Cluster Management Commands¶

The most important commands used for checking the status of a (NetEye) Cluster and to troubleshoot problems are:

drbdmon, a small utility to monitoring the DRBD devices and connections in real-time
drbdadm, DRBD’s primary administration tool
pcs, used to manage a cluster, verify its resources, constraints, fencing devices and much more

Hint

You can find more information about all their functionalities and sub-commands in their respective manual pages: drbdmon, drbdadm, and pcs.

In the remainder, we show some typical use of these commands, starting from the simplest one.

cluster# drbdmon

As its name implies, this command monitors what is happening in DRBD and shows in real time a lot of information about the DRDB status. Within the interface, any resource highlighted in red is in a degraded status and therefore requires some inspection and fix. Click p to show only problematic resources.

The next command is the Swiss army knife of DRBD and is used to carry out all configurations, tuning, and management of a DRBD infrastructure. The most important option of the drbdadm command is -d (long option: --dry-run): the command is executed and behaves exactly like without the option, but it makes no changes to the system. This option should always be used before making any change to the configuration, to check for possible problems and unexpected side effects.

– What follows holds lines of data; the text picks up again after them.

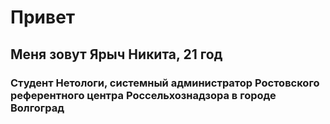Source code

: # Привет
## Меня зовут Ярыч Никита, 21 год
### Студент Нетологи, системный администратор Ростовского референтного центра Россельхознадзора в городе Волгоград
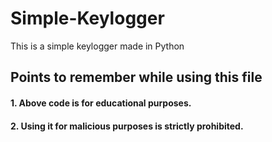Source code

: # Simple-Keylogger
This is a simple keylogger made in Python 

<h2>Points to remember while using this file</h2>
<h4>1. Above code is for educational purposes.</h4>
<h4>2. Using it for malicious purposes is strictly prohibited.</h4>


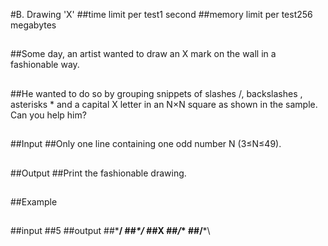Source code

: #B. Drawing 'X'
##time limit per test1 second
##memory limit per test256 megabytes
##
##Some day, an artist wanted to draw an X mark on the wall in a fashionable way.
##
##He wanted to do so by grouping snippets of slashes /, backslashes \, asterisks * and a capital X letter in an N×N square as shown in the sample. Can you help him?
##
##Input
##Only one line containing one odd number N (3≤N≤49).
##
##Output
##Print the fashionable drawing.
##
##Example
##
##input
##5
##output
##\***/
##*\*/*
##**X**
##*/*\*
##/***\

The command itself has a lot of options and sub commands, extensively described in the above-mentioned man page. Within a NetEye Cluster, the most used sub command is perhaps

cluster# drbdadm --dry-run adjust all

This command checks the content of the configuration file and synchronises the configuration on all nodes. The given command only shows what would happen, remove the --dry-run option to actually run it and make changes.

The third command is the main tool to manage the corosync/pacemaker stack of a cluster: pcs. Like drbdadm it has a number of sub commands and option.

cluster# pcs status

This command prints the current status of the NetEye Cluster, its nodes, and its resources, and allows to check whether there are any ongoing issues.

In the output, right above the Full list of resources, all the nodes (if any) are shown there, along with their state–Online/Offline and Standby being the most common.

The presence of Offline nodes, that is, nodes disconnected form the cluster or even shut down, is usually a sign of an ongoing problem and requires a quick reaction. Indeed, the only legitimate situation when a node can be Offline is after a planned reboot (like i.e., a kernel update or a hardware upgrade).

On the other hand, nodes should be in Standby state only during updates: if this is not the case, it is worth to check that node for problems.

If in the list of resources there is any resource marked as Stopped, below the list and right above the Daemon status appear some log entries for each stopped service. While these logs should suffice to give some hint about the reason for the resource being stopped, it is possible to check the full status and log files using the commands systemctl status <resource name> and journalctl -u <resource name>.

Additional sub commands of pcs are:

cluster# pcs property list

This command returns some information about the cluster and is similar to the following snippet:

Cluster Properties:
cluster-infrastructure: corosync
cluster-name: NetEye
dc-version: 1.1.23-1.el7_9.1-9acf116022
have-watchdog: false
last-lrm-refresh: 1648467995
stonith-enabled: false
Node Attributes:
neteye02.neteyelocal: standby=on

The important points here are:

stonith-enabled: false. This should always be true, a value of false, like in the example, implies that the cluster fencing has been enabled for the node. This should happen only during maintenance windows, otherwise an immediate inspection is required because it may result in a split-brain situation. It is important to remark that Fencing must always be configured on a cluster before starting any resource.
neteye02.neteyelocal: standby=on. The node is in Standby status, meaning it can not host any running services or resources, but will still vote in the quorum.